You are here:
Selective Cognitive Deficits in Adult Rats after Prenatal Exposure to Inhaled Ethanol
Citation:
Oshiro, W., T. Beasley, Kathy Mcdaniel, Michele Taylor, P. Evansky, V. C. Moser, M. Gilbert, AND P. Bushnell. Selective Cognitive Deficits in Adult Rats after Prenatal Exposure to Inhaled Ethanol. NEUROTOXICOLOGY AND TERATOLOGY. Elsevier Science Ltd, New York, NY, 45(1):44-58, (2014).
Impact/Purpose:
The Energy Independence and Security Act (EISA), passed by Congress in 2007, mandated the United States to decrease dependence on foreign oil supplies, reduce energy consumption, and address climate change. The EISA required the Environmental Protection Agency (EPA) to revise the Renewable Fuel Standards (RFS) by requiring the volume of renewable fuel’ blended into transportation fuel to be increased from 9 billion gallons in 2008 to 36 billion gallons by 2022. In response to these new goals (RFS2), the demand for ethanol blended with gasoline has increased. In 2009,95% of renewable fuels produced in the U.S. were made from corn ethanol, and this trend is likely to continue as long as ethanol remains the dominant renewable fuel (EPA/600/R-l0/183F,2011).
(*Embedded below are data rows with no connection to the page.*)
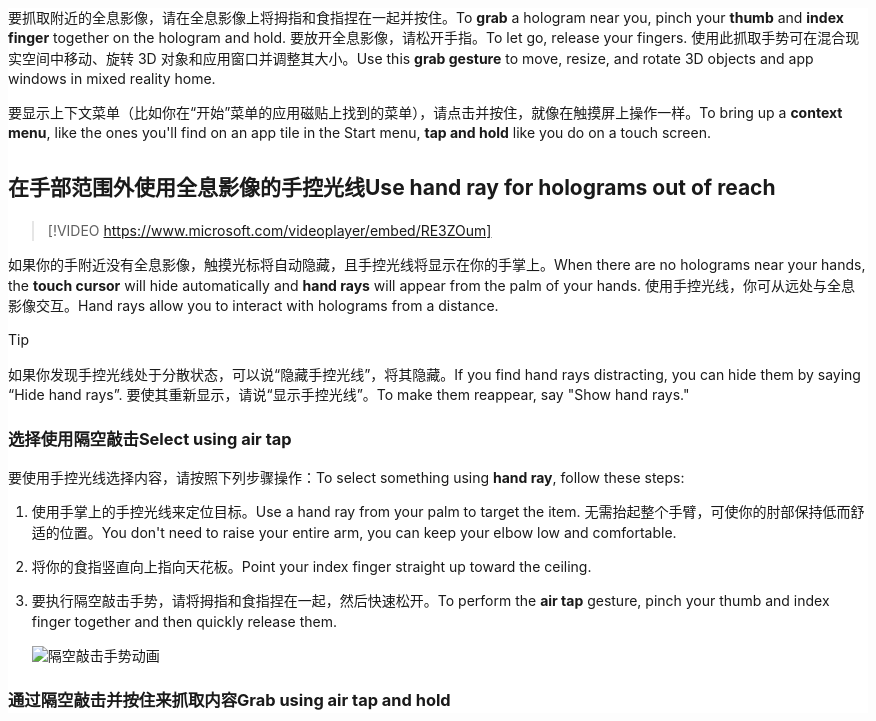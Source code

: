 <span data-ttu-id="5f105-132">要抓取附近的全息影像，请在全息影像上将拇指和食指捏在一起并按住。</span><span class="sxs-lookup"><span data-stu-id="5f105-132">To **grab** a hologram near you, pinch your **thumb** and **index finger** together on the hologram and hold.</span></span> <span data-ttu-id="5f105-133">要放开全息影像，请松开手指。</span><span class="sxs-lookup"><span data-stu-id="5f105-133">To let go, release your fingers.</span></span> <span data-ttu-id="5f105-134">使用此抓取手势可在混合现实空间中移动、旋转 3D 对象和应用窗口并调整其大小。</span><span class="sxs-lookup"><span data-stu-id="5f105-134">Use this **grab gesture** to move, resize, and rotate 3D objects and app windows in mixed reality home.</span></span>

<span data-ttu-id="5f105-135">要显示上下文菜单（比如你在“开始”菜单的应用磁贴上找到的菜单），请点击并按住，就像在触摸屏上操作一样。</span><span class="sxs-lookup"><span data-stu-id="5f105-135">To bring up a **context menu**, like the ones you'll find on an app tile in the Start menu, **tap and hold** like you do on a touch screen.</span></span>

## <a name="use-hand-ray-for-holograms-out-of-reach"></a><span data-ttu-id="5f105-136">在手部范围外使用全息影像的手控光线</span><span class="sxs-lookup"><span data-stu-id="5f105-136">Use hand ray for holograms out of reach</span></span>

> [!VIDEO https://www.microsoft.com/videoplayer/embed/RE3ZOum]

<span data-ttu-id="5f105-137">如果你的手附近没有全息影像，触摸光标将自动隐藏，且手控光线将显示在你的手掌上。</span><span class="sxs-lookup"><span data-stu-id="5f105-137">When there are no holograms near your hands, the **touch cursor** will hide automatically and **hand rays** will appear from the palm of your hands.</span></span> <span data-ttu-id="5f105-138">使用手控光线，你可从远处与全息影像交互。</span><span class="sxs-lookup"><span data-stu-id="5f105-138">Hand rays allow you to interact with holograms from a distance.</span></span>

> [!TIP]
> <span data-ttu-id="5f105-139">如果你发现手控光线处于分散状态，可以说“隐藏手控光线”，将其隐藏。</span><span class="sxs-lookup"><span data-stu-id="5f105-139">If you find hand rays distracting, you can hide them by saying “Hide hand rays”.</span></span> <span data-ttu-id="5f105-140">要使其重新显示，请说“显示手控光线”。</span><span class="sxs-lookup"><span data-stu-id="5f105-140">To make them reappear, say "Show hand rays."</span></span>

### <a name="select-using-air-tap"></a><span data-ttu-id="5f105-141">选择使用隔空敲击</span><span class="sxs-lookup"><span data-stu-id="5f105-141">Select using air tap</span></span>

<span data-ttu-id="5f105-142">要使用手控光线选择内容，请按照下列步骤操作：</span><span class="sxs-lookup"><span data-stu-id="5f105-142">To select something using **hand ray**, follow these steps:</span></span>

1. <span data-ttu-id="5f105-143">使用手掌上的手控光线来定位目标。</span><span class="sxs-lookup"><span data-stu-id="5f105-143">Use a hand ray from your palm to target the item.</span></span> <span data-ttu-id="5f105-144">无需抬起整个手臂，可使你的肘部保持低而舒适的位置。</span><span class="sxs-lookup"><span data-stu-id="5f105-144">You don't need to raise your entire arm, you can keep your elbow low and comfortable.</span></span>
1. <span data-ttu-id="5f105-145">将你的食指竖直向上指向天花板。</span><span class="sxs-lookup"><span data-stu-id="5f105-145">Point your index finger straight up toward the ceiling.</span></span>
1. <span data-ttu-id="5f105-146">要执行隔空敲击手势，请将拇指和食指捏在一起，然后快速松开。</span><span class="sxs-lookup"><span data-stu-id="5f105-146">To perform the **air tap** gesture, pinch your thumb and index finger together and then quickly release them.</span></span>

   ![隔空敲击手势动画](./images/hololens-air-tap.gif)

### <a name="grab-using-air-tap-and-hold"></a><span data-ttu-id="5f105-148">通过隔空敲击并按住来抓取内容</span><span class="sxs-lookup"><span data-stu-id="5f105-148">Grab using air tap and hold</span></span>
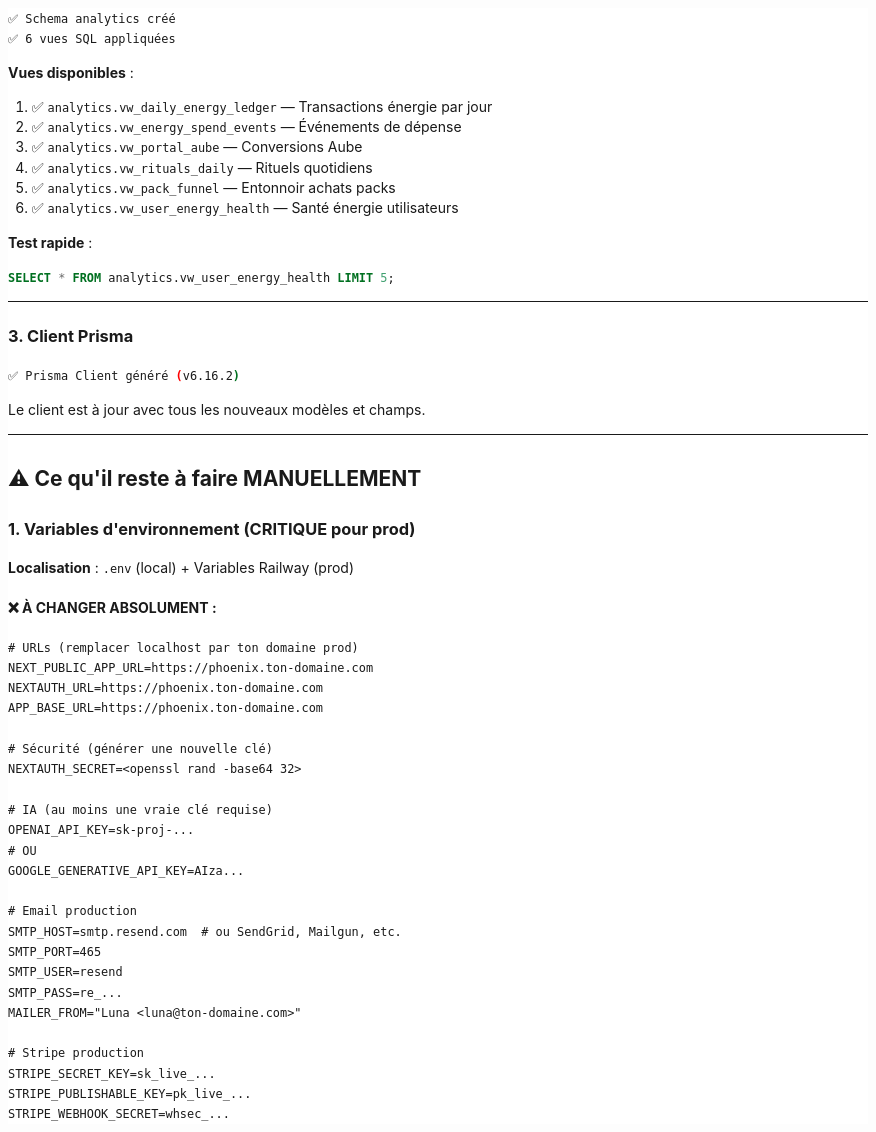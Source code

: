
 ```bash
✅ Schema analytics créé
✅ 6 vues SQL appliquées
```

**Vues disponibles** :
1. ✅ `analytics.vw_daily_energy_ledger` — Transactions énergie par jour
2. ✅ `analytics.vw_energy_spend_events` — Événements de dépense
3. ✅ `analytics.vw_portal_aube` — Conversions Aube
4. ✅ `analytics.vw_rituals_daily` — Rituels quotidiens
5. ✅ `analytics.vw_pack_funnel` — Entonnoir achats packs
6. ✅ `analytics.vw_user_energy_health` — Santé énergie utilisateurs

**Test rapide** :
```sql
SELECT * FROM analytics.vw_user_energy_health LIMIT 5;
```

---

### 3. Client Prisma

```bash
✅ Prisma Client généré (v6.16.2)
```

Le client est à jour avec tous les nouveaux modèles et champs.

---

## ⚠️ Ce qu'il reste à faire MANUELLEMENT

### 1. Variables d'environnement (CRITIQUE pour prod)

**Localisation** : `.env` (local) + Variables Railway (prod)

#### ❌ À CHANGER ABSOLUMENT :

```env
# URLs (remplacer localhost par ton domaine prod)
NEXT_PUBLIC_APP_URL=https://phoenix.ton-domaine.com
NEXTAUTH_URL=https://phoenix.ton-domaine.com
APP_BASE_URL=https://phoenix.ton-domaine.com

# Sécurité (générer une nouvelle clé)
NEXTAUTH_SECRET=<openssl rand -base64 32>

# IA (au moins une vraie clé requise)
OPENAI_API_KEY=sk-proj-...
# OU
GOOGLE_GENERATIVE_API_KEY=AIza...

# Email production
SMTP_HOST=smtp.resend.com  # ou SendGrid, Mailgun, etc.
SMTP_PORT=465
SMTP_USER=resend
SMTP_PASS=re_...
MAILER_FROM="Luna <luna@ton-domaine.com>"

# Stripe production
STRIPE_SECRET_KEY=sk_live_...
STRIPE_PUBLISHABLE_KEY=pk_live_...
STRIPE_WEBHOOK_SECRET=whsec_...
```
Indeed, the percentage of ethanol used in gasoline was recently approved for increase in the United States from 10% (ElO) to 15% (EI5) with some restrictions. In light of the potential benefits of these new fuels to energy independence and to climate change, it is important to assess the possible human health hazards associated with ethanol fuel blends, especially in sensitive populations.
Description:
Increased use of ethanol blends in gasoline suggests a need to assess the potential public health risks of exposure to these fuels. Ethanol consumed during pregnancy is a teratogen. However, little is known about the potential developmental neurotoxicity of ethanol delivered by inhalation, the most likely route of exposure from gasoline-ethanol fuel blends. We evaluated the potential cognitive consequences of ethanol inhalation by exposing pregnant Long Evans rats to clean air or ethanol vapor from gestational day 9-20, a critical period of neuronal development. Concentrations of inhaled ethanol (5,000, 10,000, or 21,000 ppm for 6.5 h/day) produced modeled peak blood ethanol concentrations (BECs) in exposed dams of 2.3, 6.8, and 192 mg/dL, respectively. In offspring, no dose-related impairments were observed on spatial learning or working memory in the Morris water maze or in operant delayed match-to-position tests. Two measures showed significant effects in female offspring at all ethanol doses: 1) impaired cue learning after trace fear conditioning, and 2) an absence of bias for the correct quadrant after place training during a reference memory probe in the Morris water maze. In choice reaction time tests, male offspring (females were not tested) from the 5,000 and 10,000 ppm groups showed a transient increase in decision times. Also, male offspring from the 21,000 ppm group made more anticipatory responses during a preparatory hold period, suggesting a deficit in response inhibition. The increase in anticipatory responding during the choice reaction time test shows that inhaled ethanol yielding a peak BEC of ~200 mg/dL can produce lasting effects in the offspring. The lack of a dose-related decrement in the effects observed in females on cue learning and a reference memory probe may reflect confounding influences in the exposed offspring possibly related to maternal care of altered anxiety levels in females. The surprising lack of more pervasive cognitive deficits, as reported by others at BECs in the 200 mg/dL range, may reflect route-dependent differences in the kinetics of ethanol. These data show that response inhibition was impaired in the offspring of pregnant rats that inhaled ethanol at concentrations at least 5 orders of magnitude higher than concentrations observed during normal automotive transport and fueling operations, which rarely exceed 100 ppb.